Introduction to session-based approach
Nowadays, all e-commerce market players (among other things) are constantly striving to provide the best possible customer experience. One option how to reach that is by being able to recommend products to customers in a tailored way, and ideally in real-time. In the previous article, we discussed why the individual recommendation is a MUST.
It has been shown that using the most recent information from the user’s session (i.e. what users are looking at now, clicking on, etc.) can significantly improve the resulting product recommendation (see e.g. research regarding Evaluation of Session-based Recommendation Algorithms here). Moreover, thanks to this approach, products are recommended to the customer gradually according to their current behavior on the website. And last but not least, often the long-term data could completely miss which might ruin many models that benefit only from this perspective. Briefly said, short-term customer intent is very important as input for the recommendation.
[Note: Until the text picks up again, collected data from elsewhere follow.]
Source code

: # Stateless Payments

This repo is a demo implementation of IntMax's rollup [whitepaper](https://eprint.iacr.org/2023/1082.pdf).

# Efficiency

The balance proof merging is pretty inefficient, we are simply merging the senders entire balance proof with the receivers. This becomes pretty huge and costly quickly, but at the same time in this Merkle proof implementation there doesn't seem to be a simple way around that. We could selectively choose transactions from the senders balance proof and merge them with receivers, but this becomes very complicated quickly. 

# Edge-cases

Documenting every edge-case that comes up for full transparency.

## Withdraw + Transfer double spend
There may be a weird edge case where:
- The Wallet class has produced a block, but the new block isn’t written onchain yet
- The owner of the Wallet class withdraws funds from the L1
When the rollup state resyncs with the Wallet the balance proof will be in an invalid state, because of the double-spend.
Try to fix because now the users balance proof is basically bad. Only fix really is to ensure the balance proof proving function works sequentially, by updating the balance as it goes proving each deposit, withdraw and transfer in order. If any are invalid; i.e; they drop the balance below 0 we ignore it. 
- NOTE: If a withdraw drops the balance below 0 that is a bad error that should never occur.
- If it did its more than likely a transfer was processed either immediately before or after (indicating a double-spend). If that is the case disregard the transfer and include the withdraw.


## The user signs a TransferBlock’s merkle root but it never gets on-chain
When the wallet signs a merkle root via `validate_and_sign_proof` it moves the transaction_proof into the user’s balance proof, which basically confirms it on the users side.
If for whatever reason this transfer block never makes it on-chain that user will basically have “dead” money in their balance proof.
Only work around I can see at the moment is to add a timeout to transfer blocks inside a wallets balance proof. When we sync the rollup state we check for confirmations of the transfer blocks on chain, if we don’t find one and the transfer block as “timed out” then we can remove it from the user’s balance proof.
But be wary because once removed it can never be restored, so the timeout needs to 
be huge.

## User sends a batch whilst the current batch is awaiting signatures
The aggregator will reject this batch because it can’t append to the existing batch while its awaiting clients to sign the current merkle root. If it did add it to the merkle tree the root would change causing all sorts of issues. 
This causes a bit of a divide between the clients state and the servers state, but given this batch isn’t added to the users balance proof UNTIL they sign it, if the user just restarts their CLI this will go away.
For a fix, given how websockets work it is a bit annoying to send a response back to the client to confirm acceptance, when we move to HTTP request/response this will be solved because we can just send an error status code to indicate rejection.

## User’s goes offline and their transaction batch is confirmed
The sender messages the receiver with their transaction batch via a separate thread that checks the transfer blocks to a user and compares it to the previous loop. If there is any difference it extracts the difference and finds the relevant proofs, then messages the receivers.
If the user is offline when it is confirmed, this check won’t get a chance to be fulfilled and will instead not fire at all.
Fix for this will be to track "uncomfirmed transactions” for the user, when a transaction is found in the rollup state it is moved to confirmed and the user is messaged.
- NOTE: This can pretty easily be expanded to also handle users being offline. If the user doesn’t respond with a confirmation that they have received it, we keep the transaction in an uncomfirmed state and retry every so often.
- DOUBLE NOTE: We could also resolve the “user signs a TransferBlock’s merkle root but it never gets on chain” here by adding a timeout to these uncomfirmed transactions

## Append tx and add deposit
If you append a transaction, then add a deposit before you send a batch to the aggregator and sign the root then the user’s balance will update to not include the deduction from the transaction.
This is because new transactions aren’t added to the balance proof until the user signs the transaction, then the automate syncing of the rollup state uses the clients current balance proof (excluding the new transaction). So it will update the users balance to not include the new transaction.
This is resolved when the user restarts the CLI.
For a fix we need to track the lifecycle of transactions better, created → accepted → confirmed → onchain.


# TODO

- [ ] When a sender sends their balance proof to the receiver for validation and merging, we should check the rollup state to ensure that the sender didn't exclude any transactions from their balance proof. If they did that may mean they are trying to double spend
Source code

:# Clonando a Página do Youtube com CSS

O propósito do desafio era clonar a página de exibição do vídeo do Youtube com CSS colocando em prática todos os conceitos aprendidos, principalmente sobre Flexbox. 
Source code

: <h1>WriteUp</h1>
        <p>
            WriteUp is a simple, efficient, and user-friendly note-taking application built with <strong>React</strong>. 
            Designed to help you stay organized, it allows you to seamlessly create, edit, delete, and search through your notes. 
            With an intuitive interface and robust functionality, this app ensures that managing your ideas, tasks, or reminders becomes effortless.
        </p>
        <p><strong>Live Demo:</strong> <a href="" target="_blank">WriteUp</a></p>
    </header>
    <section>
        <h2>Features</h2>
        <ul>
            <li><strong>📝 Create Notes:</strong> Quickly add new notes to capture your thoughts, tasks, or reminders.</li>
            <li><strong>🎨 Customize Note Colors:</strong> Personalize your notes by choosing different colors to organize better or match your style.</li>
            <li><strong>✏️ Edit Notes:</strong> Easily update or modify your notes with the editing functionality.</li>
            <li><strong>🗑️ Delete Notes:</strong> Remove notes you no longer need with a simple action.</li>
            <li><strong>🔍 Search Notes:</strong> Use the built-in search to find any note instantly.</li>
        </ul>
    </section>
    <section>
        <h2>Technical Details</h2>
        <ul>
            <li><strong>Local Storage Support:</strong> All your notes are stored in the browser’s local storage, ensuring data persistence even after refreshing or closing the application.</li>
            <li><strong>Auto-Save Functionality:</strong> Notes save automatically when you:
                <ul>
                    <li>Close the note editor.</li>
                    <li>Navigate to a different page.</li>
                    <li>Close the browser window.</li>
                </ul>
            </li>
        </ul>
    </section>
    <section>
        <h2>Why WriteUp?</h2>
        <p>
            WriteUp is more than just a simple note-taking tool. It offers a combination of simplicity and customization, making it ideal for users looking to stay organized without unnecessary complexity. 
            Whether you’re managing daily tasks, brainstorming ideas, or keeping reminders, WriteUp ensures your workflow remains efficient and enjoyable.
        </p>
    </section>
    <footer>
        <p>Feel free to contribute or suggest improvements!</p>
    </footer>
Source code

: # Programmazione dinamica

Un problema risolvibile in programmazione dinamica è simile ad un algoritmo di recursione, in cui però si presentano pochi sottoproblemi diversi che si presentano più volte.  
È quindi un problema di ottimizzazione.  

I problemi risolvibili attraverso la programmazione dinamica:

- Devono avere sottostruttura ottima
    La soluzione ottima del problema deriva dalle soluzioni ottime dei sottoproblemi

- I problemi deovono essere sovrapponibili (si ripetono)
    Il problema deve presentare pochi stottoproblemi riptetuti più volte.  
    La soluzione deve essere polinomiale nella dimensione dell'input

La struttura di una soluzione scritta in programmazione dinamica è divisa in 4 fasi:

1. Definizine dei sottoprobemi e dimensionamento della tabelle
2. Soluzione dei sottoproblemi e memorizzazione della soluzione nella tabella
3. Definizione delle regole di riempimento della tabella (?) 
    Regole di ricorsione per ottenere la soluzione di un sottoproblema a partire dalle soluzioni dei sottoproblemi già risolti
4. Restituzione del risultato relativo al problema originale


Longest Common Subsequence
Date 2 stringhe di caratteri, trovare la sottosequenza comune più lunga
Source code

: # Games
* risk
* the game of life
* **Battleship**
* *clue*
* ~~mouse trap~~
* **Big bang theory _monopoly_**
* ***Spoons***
Therefore, in this article, we will focus on models that can effectively use information from the current user’s session and compare different algorithms. Also, an example will be shown where a model with better accuracy metrics does not necessarily mean it is the winner. The article will be divided into two parts. Let’s go into it!
In order to understand the concept of the session-based approach and all the important outcomes from experiments we are going to show here easily, it is crucial to outline the basic concepts of recommendation systems. Feel free to skip this part if you have already been a recommendation specialist.
What is the recommendation task? I bet you must have already been part of some recommendation systems. It does not matter whether you listen to music on Spotify, watch movies on Netflix or buy some things at Amazon. You have surely noticed phrases like: “Content for you”, “You may also like this” or “Other customers buy”. They serve you products that you would exactly like the most. How do they do that? All these companies have their own recommendation engine which is composed of some recommendation model(s).
A definition of such a recommendation system (model), or RS for short, might sound as this:
“RS is a system designed to recommend things to user to help him or her find the most relevant items of interest using many different features. It usually tries to know the user better than him/her self.”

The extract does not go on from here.